What needs to be done: Using the records that follow, work out the number of lines with the word "selector" in them; reply with that number only.
[Start of section]
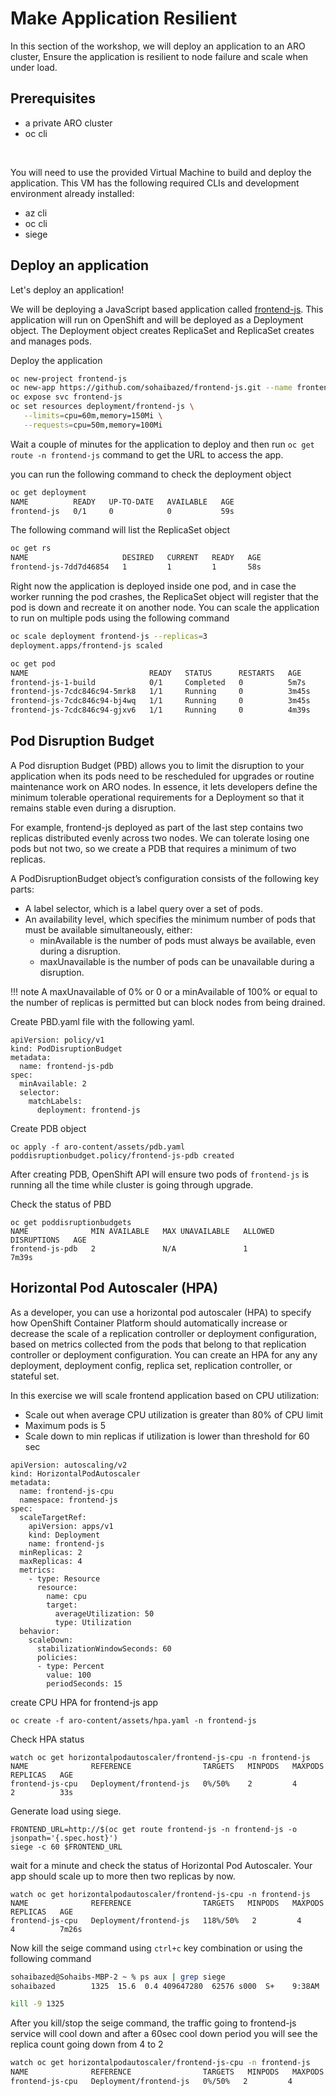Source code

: # Make Application Resilient 
In this section of the workshop, we will deploy an application to an ARO cluster, Ensure the application is resilient to node failure and scale when under load.


## Prerequisites
* a private ARO cluster
* oc cli
<br>


You will need to use the provided Virtual Machine to build and deploy the application.  This VM has the following required CLIs and development environment already installed:

* az cli
* oc cli
* siege

## Deploy an application
Let's deploy an application!  

We will be deploying a JavaScript based application called [frontend-js](https://github.com/sohaibazed/frontend-js.git). This application will run on OpenShift and will be deployed as a Deployment object. The Deployment object creates ReplicaSet and ReplicaSet creates and manages pods.

Deploy the application
```bash
oc new-project frontend-js
oc new-app https://github.com/sohaibazed/frontend-js.git --name frontend-js
oc expose svc frontend-js
oc set resources deployment/frontend-js \
   --limits=cpu=60m,memory=150Mi \
   --requests=cpu=50m,memory=100Mi
```

Wait a couple of minutes for the application to deploy and then run ```oc get route -n frontend-js``` command to get the URL to access the app.

you can run the following command to check the deployment object
```bash
oc get deployment
NAME          READY   UP-TO-DATE   AVAILABLE   AGE
frontend-js   0/1     0            0           59s
```

The following command will list the ReplicaSet object
```bash
oc get rs
NAME                     DESIRED   CURRENT   READY   AGE
frontend-js-7dd7d46854   1         1         1       58s
```

Right now the application is deployed inside one pod, and in case the worker running the pod crashes, the ReplicaSet object will register that the pod is down and recreate it on another node. You can scale the application to run on multiple pods using the following command

```bash
oc scale deployment frontend-js --replicas=3
deployment.apps/frontend-js scaled

oc get pod
NAME                           READY   STATUS      RESTARTS   AGE
frontend-js-1-build            0/1     Completed   0          5m7s
frontend-js-7cdc846c94-5mrk8   1/1     Running     0          3m45s
frontend-js-7cdc846c94-bj4wq   1/1     Running     0          3m45s
frontend-js-7cdc846c94-gjxv6   1/1     Running     0          4m39s
```

## Pod Disruption Budget
A Pod disruption Budget (PBD) allows you to limit the disruption to your application when its pods need to be rescheduled for upgrades or routine maintenance work on ARO nodes. In essence, it lets developers define the minimum tolerable operational requirements for a Deployment so that it remains stable even during a disruption. 

For example, frontend-js deployed as part of the last step contains two replicas distributed evenly across two nodes. We can tolerate losing one pods but not two, so we create a PDB that requires a minimum of two replicas.

A PodDisruptionBudget object’s configuration consists of the following key parts:
* A label selector, which is a label query over a set of pods.
* An availability level, which specifies the minimum number of pods that must be available simultaneously, either:
  * minAvailable is the number of pods must always be available, even during a disruption.
  * maxUnavailable is the number of pods can be unavailable during a disruption.


!!! note
    A maxUnavailable of 0% or 0 or a minAvailable of 100% or equal to the number of replicas is permitted but can block nodes from being drained.


Create PBD.yaml file with the following yaml.
```
apiVersion: policy/v1
kind: PodDisruptionBudget
metadata:
  name: frontend-js-pdb
spec:
  minAvailable: 2
  selector:
    matchLabels:
      deployment: frontend-js
```

Create PDB object
```
oc apply -f aro-content/assets/pdb.yaml
poddisruptionbudget.policy/frontend-js-pdb created
```

After creating PDB, OpenShift API will ensure two pods of ```frontend-js``` is running all the time while cluster is going through upgrade.

Check the status of PBD
```
oc get poddisruptionbudgets
NAME              MIN AVAILABLE   MAX UNAVAILABLE   ALLOWED DISRUPTIONS   AGE
frontend-js-pdb   2               N/A               1                     7m39s

```
## Horizontal Pod Autoscaler (HPA)

As a developer, you can use a horizontal pod autoscaler (HPA) to specify how OpenShift Container Platform should automatically increase or decrease the scale of a replication controller or deployment configuration, based on metrics collected from the pods that belong to that replication controller or deployment configuration. You can create an HPA for any any deployment, deployment config, replica set, replication controller, or stateful set.

In this exercise we will scale frontend application based on CPU utilization:

* Scale out when average CPU utilization is greater than 80% of CPU limit
* Maximum pods is 5
* Scale down to min replicas if utilization is lower than threshold for 60 sec

```
apiVersion: autoscaling/v2
kind: HorizontalPodAutoscaler
metadata:
  name: frontend-js-cpu
  namespace: frontend-js
spec:
  scaleTargetRef:
    apiVersion: apps/v1
    kind: Deployment
    name: frontend-js
  minReplicas: 2
  maxReplicas: 4
  metrics:
    - type: Resource
      resource:
        name: cpu
        target:
          averageUtilization: 50
          type: Utilization
  behavior:
    scaleDown:
      stabilizationWindowSeconds: 60
      policies:
      - type: Percent
        value: 100
        periodSeconds: 15

```

create CPU HPA for frontend-js app 
```
oc create -f aro-content/assets/hpa.yaml -n frontend-js
```

Check HPA status
```
watch oc get horizontalpodautoscaler/frontend-js-cpu -n frontend-js
NAME              REFERENCE                TARGETS   MINPODS   MAXPODS   REPLICAS   AGE
frontend-js-cpu   Deployment/frontend-js   0%/50%    2         4         2          33s
```

Generate load using siege. 
```
FRONTEND_URL=http://$(oc get route frontend-js -n frontend-js -o jsonpath='{.spec.host}')
siege -c 60 $FRONTEND_URL
```

wait for a minute and check the status of Horizontal Pod Autoscaler. Your app should scale up to more then two replicas by now. 

```
watch oc get horizontalpodautoscaler/frontend-js-cpu -n frontend-js
NAME              REFERENCE                TARGETS   MINPODS   MAXPODS   REPLICAS   AGE
frontend-js-cpu   Deployment/frontend-js   118%/50%   2         4         4          7m26s
```

Now kill the seige command using ```ctrl+c``` key combination or using the following command 

```bash
sohaibazed@Sohaibs-MBP-2 ~ % ps aux | grep siege
sohaibazed        1325  15.6  0.4 409647280  62576 s000  S+    9:38AM   0:01.66 siege -c 60 google.com

kill -9 1325
```
After you kill/stop the seige command, the traffic going to frontend-js service will cool down and after a 60sec cool down period you will see the replica count going down from 4 to 2

```bash 
watch oc get horizontalpodautoscaler/frontend-js-cpu -n frontend-js
NAME              REFERENCE                TARGETS   MINPODS   MAXPODS   REPLICAS   AGE
frontend-js-cpu   Deployment/frontend-js   0%/50%   2         4         2          7m26s
```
[End of section]
Solution for this exercise: 2